Kin also helped one another in finding suitable marriage partners and so forth. So kinship was also one of the bonds which tied together social areas into communities. To give just a small, petty example of the way in which kinship could function, we have the record from the 1550s of an old lady called Christian Hatton. In her old age when she was unable to take care of herself fully, she was cared for in turn by kinsmen who lived in a number of settlements within walking distance of one another. They shared the responsibility and periodically she walked between the different households where she was going to live for a few months at a time, taking with her her two cows. She had two cows. They were called Browny and Fillpale. Fillpale was presumably a very good milker. We know about these arrangements about Christian Hatton and her two cows because after her death the relatives who had been helping her fell out over who was going to get the cows, and so by this little accident of human frailty Browny and Fillpale have entered the pages of history. [Laughter]

So let’s put all this together. It’s been said that in late medieval and early modern society “the most fundamental of all bond… was that of mutual obligation.”3 That’s what I’ve been talking about obviously. We have been looking at the realities of those bonds. The institutions and the relationships that I’ve been surveying provided the basic coordinates of people’s identities beyond the household. They bound them together into networks of relationships in guilds, in manors, amongst neighbors, amongst kinsmen, which provided those coordinates of identity. Those ties were mostly local and they gave a strong flavor of local particularity to the society and the culture of the time; a particularity of place, a particularity of custom in that place, a particularity of known faces and those with whom you regularly interacted, a particularity of assumptions about shared values and proper behavior. In such a context people’s everyday dealings were very closely bound up with these direct, face-to-face personal relationships. They were rarely anonymous. Indeed, they can be said to have taken on a very strong moral character implicitly, sometimes explicitly.
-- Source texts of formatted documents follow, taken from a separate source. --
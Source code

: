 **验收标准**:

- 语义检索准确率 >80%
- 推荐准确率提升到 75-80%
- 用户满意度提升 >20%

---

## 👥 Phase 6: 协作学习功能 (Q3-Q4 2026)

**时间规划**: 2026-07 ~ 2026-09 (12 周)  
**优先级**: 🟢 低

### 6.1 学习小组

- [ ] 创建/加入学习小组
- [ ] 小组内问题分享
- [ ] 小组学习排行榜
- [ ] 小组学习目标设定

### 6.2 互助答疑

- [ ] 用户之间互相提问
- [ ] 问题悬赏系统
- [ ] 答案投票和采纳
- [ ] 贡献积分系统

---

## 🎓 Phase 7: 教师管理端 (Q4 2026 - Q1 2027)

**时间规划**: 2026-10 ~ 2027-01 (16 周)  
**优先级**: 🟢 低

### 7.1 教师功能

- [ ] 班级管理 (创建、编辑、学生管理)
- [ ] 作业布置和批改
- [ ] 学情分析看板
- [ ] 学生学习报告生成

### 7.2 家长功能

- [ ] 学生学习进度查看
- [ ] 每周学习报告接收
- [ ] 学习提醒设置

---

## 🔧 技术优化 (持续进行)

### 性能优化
People were expected to meet their obligations. They were enjoined to live in charity with one another. They were reproved if they failed to do so. In many ways it’s a very attractive ideal and has some features, which clearly bear out some of the assumptions of the sociological notions of community. But one should also never forget that it could also be very demanding, very restrictive, very excluding as well as including, and it was something which certainly couldn’t be taken for granted. Community insofar as it existed was always threatened with potential conflict. It had to be worked at. It has been described as being a form of constantly negotiated community amongst a set of well-known people.

Well, that’s a very important aspect of the world I’m trying to introduce to you. We should certainly never sentimentalize it. If it was attractive in some ways, it could be very demanding, very restrictive. It wasn’t an idyllic pre-modern world. There was plenty of conflict. There was personal rivalry and of course there were differences of power. But at the same time it was a world that gave priority to the needs of these collectivities as well as to those of individual households, and the restraining bonds of these interpersonal obligations could have a very powerful influence on how people conducted themselves and could have a very powerful influence on how they understood and perceived and responded to various of the changes which were to come in the course of the sixteenth and seventeenth centuries.

Okay. I’ll leave it there, and next time I’ll go on to look at urban society more fully and the network of connections which bound together the kingdom as a whole.

[end of transcript]

References

1. Quoting phrases from, in order: E.B. Dewindt, Land and People in Holywell-cum-Needingworth (1972); W.G. Hoskins, The Midland Peasant (1957); L. Stone, The Family, Sex and Marriage in England (1977).

2. See B.A. Kumin, The Shaping of a Community. The Rise and reformation of the English Parish, c. 1400-1560 (1996).

3.Quoting M.J. Clanchy, “Law and Love in the Middle Ages”, in J. Bossy ed., Disputes and Settlements (1983).